The Federal Register on Oct. 22 issued a pre-publication version of the rules. The Clean Power Plan alone is well over 1,000 pages. The Clean Power Plan calls for 32% greenhouse gas reductions from existing power plants by 2030, with an interim compliance deadline in 2022.
EPA said that under the Clean Power Plan it is establishing final emission guidelines for states to follow in developing plans to reduce greenhouse gas (GHG) emissions from existing fossil fuel-fired electric generating units (EGUs). Specifically, the EPA is establishing: carbon dioxide (CO2) emission performance rates representing the best system of emission reduction (BSER) for two subcategories of existing fossil fuel-fired EGUs – fossil fuel-fired electric utility steam generating units and stationary combustion turbines; state-specific CO2 goals reflecting the CO2 emission performance rates; and guidelines for the development, submittal and implementation of state plans that establish emission standards or other measures to implement the CO2 emission performance rates, which may be accomplished by meeting the state goals. This final rule will continue progress already underway in the U.S. to reduce CO2 emissions from the utility power sector.
This final rule is effective 60 days after publication in the Federal Register.
“This final rule is a significant step forward in reducing greenhouse gas (GHG) emissions in the U.S. In this action, the EPA is establishing for the first time GHG emission guidelines for existing power plants,” said the final rule. “These final emission guidelines, which rely in large part on already clearly emerging growth in clean energy innovation, development and deployment, will lead to significant carbon dioxide (CO2) emission reductions from the utility power sector that will help protect human health and the environment from the impacts of climate change. This rule establishes, at the same time, the foundation for longer term GHG emission reduction strategies necessary to address climate change and, in so doing, confirms the international leadership of the U.S. in the global effort to address climate change.
“In this final rule, we have taken care to ensure that achievement of the required emission reductions will not compromise the reliability of our electric system, or the affordability of electricity for consumers.
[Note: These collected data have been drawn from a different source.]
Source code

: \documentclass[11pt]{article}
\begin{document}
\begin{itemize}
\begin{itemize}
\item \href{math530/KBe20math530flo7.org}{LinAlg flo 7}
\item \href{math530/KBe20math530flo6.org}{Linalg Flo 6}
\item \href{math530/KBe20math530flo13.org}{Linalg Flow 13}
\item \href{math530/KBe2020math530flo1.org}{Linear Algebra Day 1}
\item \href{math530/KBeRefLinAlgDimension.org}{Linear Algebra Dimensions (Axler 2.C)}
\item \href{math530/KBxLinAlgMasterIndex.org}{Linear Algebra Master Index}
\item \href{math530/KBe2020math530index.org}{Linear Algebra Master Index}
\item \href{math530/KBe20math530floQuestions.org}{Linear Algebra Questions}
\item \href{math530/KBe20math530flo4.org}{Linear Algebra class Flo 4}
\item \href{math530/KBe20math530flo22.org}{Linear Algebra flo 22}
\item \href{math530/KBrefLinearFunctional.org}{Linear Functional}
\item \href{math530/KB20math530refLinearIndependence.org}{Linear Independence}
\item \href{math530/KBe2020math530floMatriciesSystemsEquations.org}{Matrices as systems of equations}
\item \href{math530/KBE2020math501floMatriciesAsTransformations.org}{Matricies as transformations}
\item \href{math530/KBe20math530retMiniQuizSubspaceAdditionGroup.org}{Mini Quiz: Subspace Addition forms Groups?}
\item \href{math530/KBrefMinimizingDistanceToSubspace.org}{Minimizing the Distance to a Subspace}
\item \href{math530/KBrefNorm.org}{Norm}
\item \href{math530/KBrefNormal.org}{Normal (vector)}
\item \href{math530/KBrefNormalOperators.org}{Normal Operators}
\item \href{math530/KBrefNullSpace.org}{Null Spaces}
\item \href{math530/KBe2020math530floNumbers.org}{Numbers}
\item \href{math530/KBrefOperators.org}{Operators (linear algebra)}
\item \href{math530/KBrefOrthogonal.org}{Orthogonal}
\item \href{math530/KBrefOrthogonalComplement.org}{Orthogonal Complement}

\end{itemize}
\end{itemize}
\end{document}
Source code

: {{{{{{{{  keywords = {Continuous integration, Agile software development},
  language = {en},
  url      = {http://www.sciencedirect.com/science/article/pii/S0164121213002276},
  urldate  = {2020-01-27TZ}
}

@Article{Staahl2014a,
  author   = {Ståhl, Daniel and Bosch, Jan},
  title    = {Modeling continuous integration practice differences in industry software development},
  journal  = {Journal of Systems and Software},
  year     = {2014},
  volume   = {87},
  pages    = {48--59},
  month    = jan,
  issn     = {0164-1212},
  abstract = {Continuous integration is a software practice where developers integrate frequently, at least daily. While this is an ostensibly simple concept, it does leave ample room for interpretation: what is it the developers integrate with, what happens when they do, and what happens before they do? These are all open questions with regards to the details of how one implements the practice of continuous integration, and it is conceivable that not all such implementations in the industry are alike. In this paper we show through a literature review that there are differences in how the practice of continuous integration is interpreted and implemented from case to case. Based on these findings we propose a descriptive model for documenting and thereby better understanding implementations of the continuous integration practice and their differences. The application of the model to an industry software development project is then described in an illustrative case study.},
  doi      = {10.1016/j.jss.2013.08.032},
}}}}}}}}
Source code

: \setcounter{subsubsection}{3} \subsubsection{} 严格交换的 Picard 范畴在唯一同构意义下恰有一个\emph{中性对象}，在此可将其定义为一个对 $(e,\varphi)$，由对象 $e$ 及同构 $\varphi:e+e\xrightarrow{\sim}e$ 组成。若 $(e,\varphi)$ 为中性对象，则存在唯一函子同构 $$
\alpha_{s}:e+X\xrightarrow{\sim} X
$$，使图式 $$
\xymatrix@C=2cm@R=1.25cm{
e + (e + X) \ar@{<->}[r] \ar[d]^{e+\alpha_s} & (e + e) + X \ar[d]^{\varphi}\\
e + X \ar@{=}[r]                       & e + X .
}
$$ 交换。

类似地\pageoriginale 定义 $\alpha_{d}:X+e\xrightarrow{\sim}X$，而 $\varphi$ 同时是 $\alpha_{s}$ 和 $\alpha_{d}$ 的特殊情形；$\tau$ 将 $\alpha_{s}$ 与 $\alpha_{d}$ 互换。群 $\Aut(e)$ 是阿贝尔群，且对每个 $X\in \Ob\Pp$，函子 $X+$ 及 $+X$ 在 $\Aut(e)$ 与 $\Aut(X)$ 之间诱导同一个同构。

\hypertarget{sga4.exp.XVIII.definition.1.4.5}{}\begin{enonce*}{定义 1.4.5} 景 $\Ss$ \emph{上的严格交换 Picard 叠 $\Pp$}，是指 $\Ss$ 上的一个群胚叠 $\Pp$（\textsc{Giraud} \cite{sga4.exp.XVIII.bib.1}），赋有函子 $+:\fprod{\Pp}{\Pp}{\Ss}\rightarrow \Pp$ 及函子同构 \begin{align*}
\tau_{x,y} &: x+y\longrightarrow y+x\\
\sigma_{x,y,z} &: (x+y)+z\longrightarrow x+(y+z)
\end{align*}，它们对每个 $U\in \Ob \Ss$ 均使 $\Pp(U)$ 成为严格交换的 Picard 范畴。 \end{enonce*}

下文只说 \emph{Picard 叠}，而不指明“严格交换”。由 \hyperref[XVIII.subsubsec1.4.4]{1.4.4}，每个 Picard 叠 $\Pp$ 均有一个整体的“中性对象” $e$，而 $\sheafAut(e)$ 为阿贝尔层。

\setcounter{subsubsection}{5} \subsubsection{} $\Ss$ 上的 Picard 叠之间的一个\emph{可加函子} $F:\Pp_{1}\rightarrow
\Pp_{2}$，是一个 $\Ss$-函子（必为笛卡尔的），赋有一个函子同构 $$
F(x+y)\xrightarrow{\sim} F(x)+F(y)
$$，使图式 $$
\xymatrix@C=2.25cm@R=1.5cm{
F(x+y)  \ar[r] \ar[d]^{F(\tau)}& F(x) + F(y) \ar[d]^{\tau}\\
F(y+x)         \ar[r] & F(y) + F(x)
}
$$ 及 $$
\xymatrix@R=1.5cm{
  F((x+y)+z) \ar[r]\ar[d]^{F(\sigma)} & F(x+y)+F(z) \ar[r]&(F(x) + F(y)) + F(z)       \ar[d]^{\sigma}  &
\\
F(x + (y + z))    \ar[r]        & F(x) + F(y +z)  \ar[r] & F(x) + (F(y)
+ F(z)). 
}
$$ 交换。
This final rule is the result of unprecedented outreach and engagement with states, tribes, utilities, and other stakeholders, with stakeholders providing more than 4.3 million comments on the proposed rule. In this final rule, we have addressed the comments and concerns of states and other stakeholders while staying consistent with the law. As a result, we have followed through on our commitment to issue a plan that is fair, flexible and relies on the accelerating transition to cleaner power generation that is already well underway in the utility power sector.
“Under the authority of Clean Air Act (CAA) section 111(d), the EPA is establishing CO2 emission guidelines for existing fossil fuel-fired electric generating units (EGUs) – the Clean Power Plan. These final guidelines, when fully implemented, will achieve significant reductions in CO2 emissions by 2030, while offering states and utilities substantial flexibility and latitude in achieving these reductions.
“The EPA is also establishing state-specific rate-based and mass-based goals that reflect the subcategory-specific CO2 emission performance rates and each state’s mix of affected EGUs. The guidelines also provide for the development, submittal and implementation of state plans that implement the BSER – again, expressed as CO2 emission performance rates – either directly by means of source-specific emission standards or other requirements, or through measures that achieve equivalent CO2 reductions from the same group of EGUs. States with one or more affected EGUs will be required to develop and implement plans that set emission standards for affected EGUs.
“Concurrent with this action, the EPA is also issuing a final rule that establishes CO2 emission standards of performance for new, modified, and reconstructed power plants. Together, these rules will reduce CO2 emissions by a substantial amount while ensuring that the utility power sector in the U.S. can continue to supply reliable and affordable electricity to all Americans using a diverse fuel supply.”